TASK DIRECTIONS:
Would you return every entry below exactly as written, without its images?

DATA PROVIDED:

# # # #

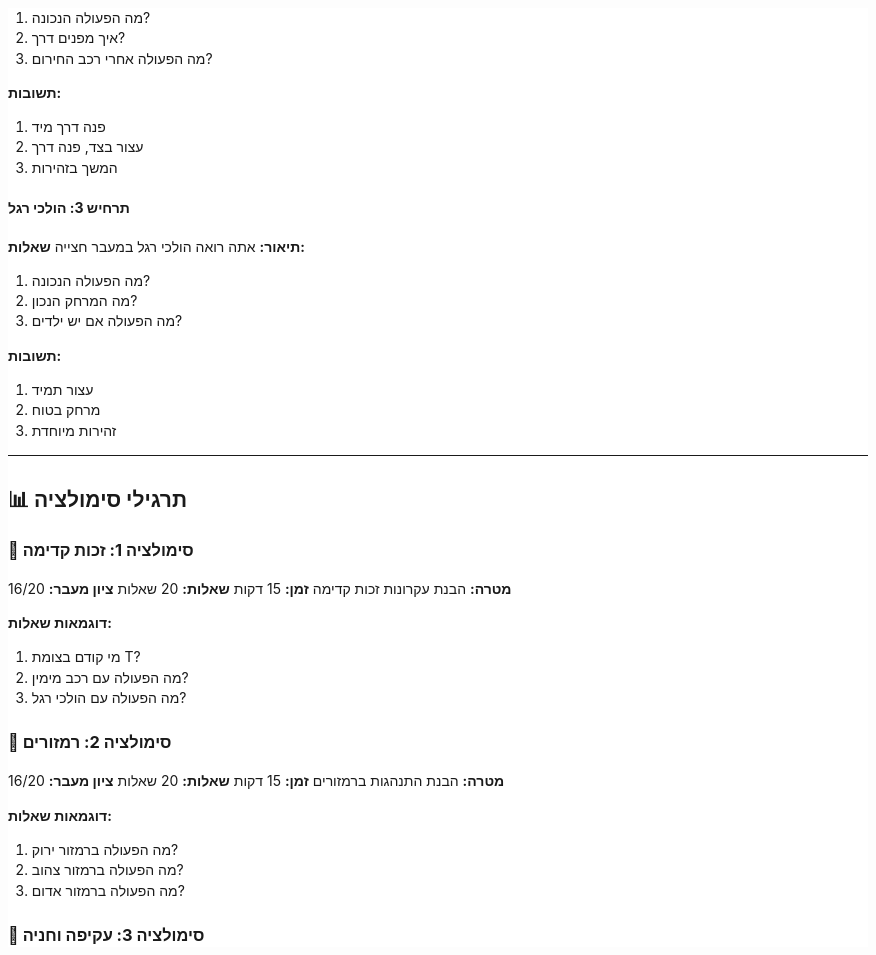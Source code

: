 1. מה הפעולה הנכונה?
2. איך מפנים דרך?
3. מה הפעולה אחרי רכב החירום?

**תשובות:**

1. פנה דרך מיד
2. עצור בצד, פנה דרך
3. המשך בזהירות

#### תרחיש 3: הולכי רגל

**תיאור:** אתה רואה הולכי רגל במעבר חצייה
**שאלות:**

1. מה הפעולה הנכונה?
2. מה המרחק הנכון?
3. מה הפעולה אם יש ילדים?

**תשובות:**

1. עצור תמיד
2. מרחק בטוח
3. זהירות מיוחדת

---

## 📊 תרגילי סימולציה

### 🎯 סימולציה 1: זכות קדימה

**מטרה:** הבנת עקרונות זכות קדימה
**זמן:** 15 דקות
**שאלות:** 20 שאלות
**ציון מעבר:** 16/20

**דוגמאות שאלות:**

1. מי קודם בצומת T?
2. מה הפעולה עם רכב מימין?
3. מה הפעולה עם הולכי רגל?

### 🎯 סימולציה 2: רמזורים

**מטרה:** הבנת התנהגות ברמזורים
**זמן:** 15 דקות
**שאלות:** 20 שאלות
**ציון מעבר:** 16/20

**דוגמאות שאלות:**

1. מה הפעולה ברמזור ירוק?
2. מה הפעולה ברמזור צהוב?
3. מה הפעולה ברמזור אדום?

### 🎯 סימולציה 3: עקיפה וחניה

# # # #

RESULT OF THIS TASK:
Source code

: 1. מה הפעולה הנכונה?
2. איך מפנים דרך?
3. מה הפעולה אחרי רכב החירום?

**תשובות:**

1. פנה דרך מיד
2. עצור בצד, פנה דרך
3. המשך בזהירות

#### תרחיש 3: הולכי רגל

**תיאור:** אתה רואה הולכי רגל במעבר חצייה
**שאלות:**

1. מה הפעולה הנכונה?
2. מה המרחק הנכון?
3. מה הפעולה אם יש ילדים?

**תשובות:**

1. עצור תמיד
2. מרחק בטוח
3. זהירות מיוחדת

---

## 📊 תרגילי סימולציה

### 🎯 סימולציה 1: זכות קדימה

**מטרה:** הבנת עקרונות זכות קדימה
**זמן:** 15 דקות
**שאלות:** 20 שאלות
**ציון מעבר:** 16/20

**דוגמאות שאלות:**

1. מי קודם בצומת T?
2. מה הפעולה עם רכב מימין?
3. מה הפעולה עם הולכי רגל?

### 🎯 סימולציה 2: רמזורים

**מטרה:** הבנת התנהגות ברמזורים
**זמן:** 15 דקות
**שאלות:** 20 שאלות
**ציון מעבר:** 16/20

**דוגמאות שאלות:**

1. מה הפעולה ברמזור ירוק?
2. מה הפעולה ברמזור צהוב?
3. מה הפעולה ברמזור אדום?

### 🎯 סימולציה 3: עקיפה וחניה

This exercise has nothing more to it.